Mireille Coudron: “Cette évolution est en effet déterminante. Chez Moore, nous en tenons compte dès le premier contact. Et puis, il doit y avoir une adéquation optimale entre le candidat, notre entreprise et l'équipe dans laquelle les personnes sont intégrées. Nous sommes une entreprise à l’esprit collégial: a company of companions. Nous recherchons des personnes qui pensent, agissent et ressentent les choses avec enthousiasme. Les personnes réfléchissent-elles de manière critique aux améliorations possibles? À leur travail? Comment gèrent-elles les rapports humains? Ces éléments concrets sont sondés lors de la procédure de sélection.”
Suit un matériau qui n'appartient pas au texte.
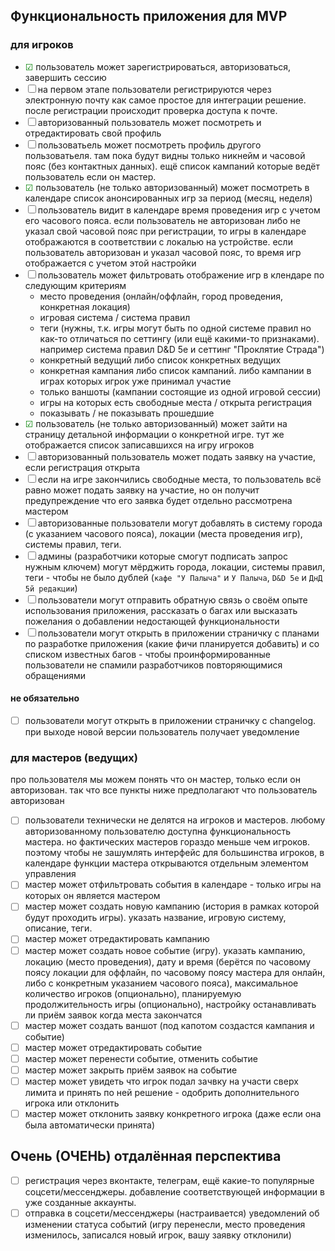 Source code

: ## Функциональность приложения для MVP

### для игроков
- <span style="color:green">&#x2611;</span> пользователь может зарегистрироваться, авторизоваться, завершить сессию
- &#x2610; на первом этапе пользователи регистрируются через электронную почту как самое простое для интеграции решение. после регистрации происходит проверка доступа к почте.
- &#x2610; авторизованный пользователь может посмотреть и отредактировать свой профиль
- &#x2610; пользоватьель может посмотреть профиль другого пользоватьеля. там пока будут видны только никнейм и часовой пояс (без контактных данных). ещё список кампаний которые ведёт пользователь если он мастер.
- <span style="color:green">&#x2611;</span> пользователь (не только авторизованный) может посмотреть в календаре список анонсированных игр за период (месяц, неделя)
- &#x2610; пользователь видит в календаре время проведения игр с учетом его часового пояса. если пользователь не авторизован либо не указал свой часовой пояс при регистрации, то игры в календаре отображаются в соответствии с локалью на устройстве. если пользователь авторизован и указал часовой пояс, то время игр отображается с учетом этой настройки
- &#x2610; пользователь может фильтровать отображение игр в клендаре по следующим критериям
  - место проведения (онлайн/оффлайн, город проведения, конкретная локация)
  - игровая система / система правил
  - теги (нужны, т.к. игры могут быть по одной системе правил но как-то отличаться по сеттингу (или ещё какими-то признаками). например система правил D&D 5e и сеттинг "Проклятие Страда")
  - конкретный ведущий либо список конкретных ведущих
  - конкретная кампания либо список кампаний. либо кампании в играх которых игрок уже принимал участие
  - только ваншоты (кампании состоящие из одной игровой сессии)
  - игры на которых есть свободные места / открыта регистрация
  - показывать / не показывать прошедшие
- <span style="color:green">&#x2611;</span> пользователь (не только авторизованный) может зайти на страницу детальной информации о конкретной игре. тут же отображается список записавшихся на игру игроков
- &#x2610; авторизованный пользователь может подать заявку на участие, если регистрация открыта
- &#x2610; если на игре закончились свободные места, то пользователь всё равно может подать заявку на участие, но он получит предупреждение что его заявка будет отдельно рассмотрена мастером
- &#x2610; авторизованные пользователи могут добавлять в систему города (с указанием часового пояса), локации (места проведения игр), системы правил, теги.
- &#x2610; админы (разработчики которые смогут подписать запрос нужным ключем) могут мёрджить города, локации, системы правил, теги - чтобы не было дублей (`кафе "У Палыча"` и `У Палыча`, `D&D 5e` и `ДнД 5й редакции`)
- &#x2610; пользователи могут отправить обратную связь о своём опыте использования приложения, рассказать о багах или высказать пожелания о добавлении недостающей функциональности
- &#x2610; пользователи могут открыть в приложении страничку с планами по разработке приложения (какие фичи планируется добавить) и со списком известных багов - чтобы проинформированные пользователи не спамили разработчиков повторяющимися обращениями
#### не обязательно
- &#x2610; пользователи могут открыть в приложении страничку c changelog. при выходе новой версии пользователь получает уведомление

### для мастеров (ведущих)
про пользователя мы можем понять что он мастер, только если он авторизован. так что все пункты ниже предполагают что пользователь авторизован

- &#x2610; пользователи технически не делятся на игроков и мастеров. любому авторизованному пользователю доступна функциональность мастера. но фактических мастеров гораздо меньше чем игроков. поэтому чтобы не зашумлять интерфейс для большинства игроков, в календаре функции мастера открываются отдельным элементом управления
- &#x2610; мастер может отфильтровать события в календаре - только игры на которых он является мастером
- &#x2610; мастер может создать новую кампанию (история в рамках которой будут проходить игры). указать название, игровую систему, описание, теги.
- &#x2610; мастер может отредактировать кампанию
- &#x2610; мастер может создать новое событие (игру). указать кампанию, локацию (место проведения), дату и время (берётся по часовому поясу локации для оффлайн, по часовому поясу мастера для онлайн, либо с конкретным указанием часового пояса), максимальное количество игроков (опционально), планируемую продолжительность игры (опционально), настройку останавливать ли приём заявок когда места закончатся
- &#x2610; мастер может создать ваншот (под капотом создастся кампания и событие)
- &#x2610; мастер может отредактировать событие
- &#x2610; мастер может перенести событие, отменить событие
- &#x2610; мастер может закрыть приём заявок на событие
- &#x2610; мастер может увидеть что игрок подал зачвку на участи сверх лимита и принять по ней решение - одобрить дополнительного игрока или отклонить
- &#x2610; мастер может отклонить заявку конкретного игрока (даже если она была автоматически принята)

## Очень (ОЧЕНЬ) отдалённая перспектива
- &#x2610; регистрация через вконтакте, телеграм, ещё какие-то популярные соцсети/мессенджеры. добавление соответствующей информации в уже созданные аккаунты.
- &#x2610; отправка в соцсети/мессенджеры (настраивается) уведомлений об изменении статуса событий (игру перенесли, место проведения изменилось, записался новый игрок, вашу заявку отклонили)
La recherche de la perle rare, c'est-à-dire de la personne qui possède exactement l'expérience et les compétences requises, c’est du passé!
Petra Vandendriessche: “Nous recherchons avant tout la bonne attitude. C'est indispensable dans notre hiérarchie horizontale. Nous encourageons les personnes à saisir les occasions qui font que leur travail peut évoluer avec le monde qui nous entoure. Nos politiques RH sont elles aussi orientées dans ce sens. Outre les moments d'évaluation formelle, nous utilisons le retour d'information continu, le CoFee (continuous feedback, NDLR). Nous encourageons de cette façon les collègues à entamer un dialogue ouvert autour d'une tasse de café. Tous les sujets peuvent ainsi être abordés de manière constructive avec les autres employés et les responsables.”
Du fait de cette course aux talents, on affirme souvent que le candidat est aux commandes sur le marché de l'emploi. Comment vivez-vous cette situation?
Camille Houtave: “Cette affirmation est un peu excessive à mes yeux. Même si, pendant le processus de candidature, j'ai senti que Moore avait besoin de personnes supplémentaires. L'entreprise se développe rapidement, de nouveaux bureaux et employés s'ajoutent chaque mois… Effectivement, c'est moi qui gère ma carrière. Les occasions d'apprendre et de progresser sont nombreuses.”
Jorn Claes: “À peine débarqué sur le marché de l'emploi, on s'aperçoit que la demande de jeunes talents est soutenue, c'est vrai. Cette sensation qu'on a besoin de vous est plutôt agréable! Pour autant, je n'ai pas l'impression d'être réellement aux commandes. C'est toujours l'employeur qui décide de qui est embauché, et en fonction de quels critères.”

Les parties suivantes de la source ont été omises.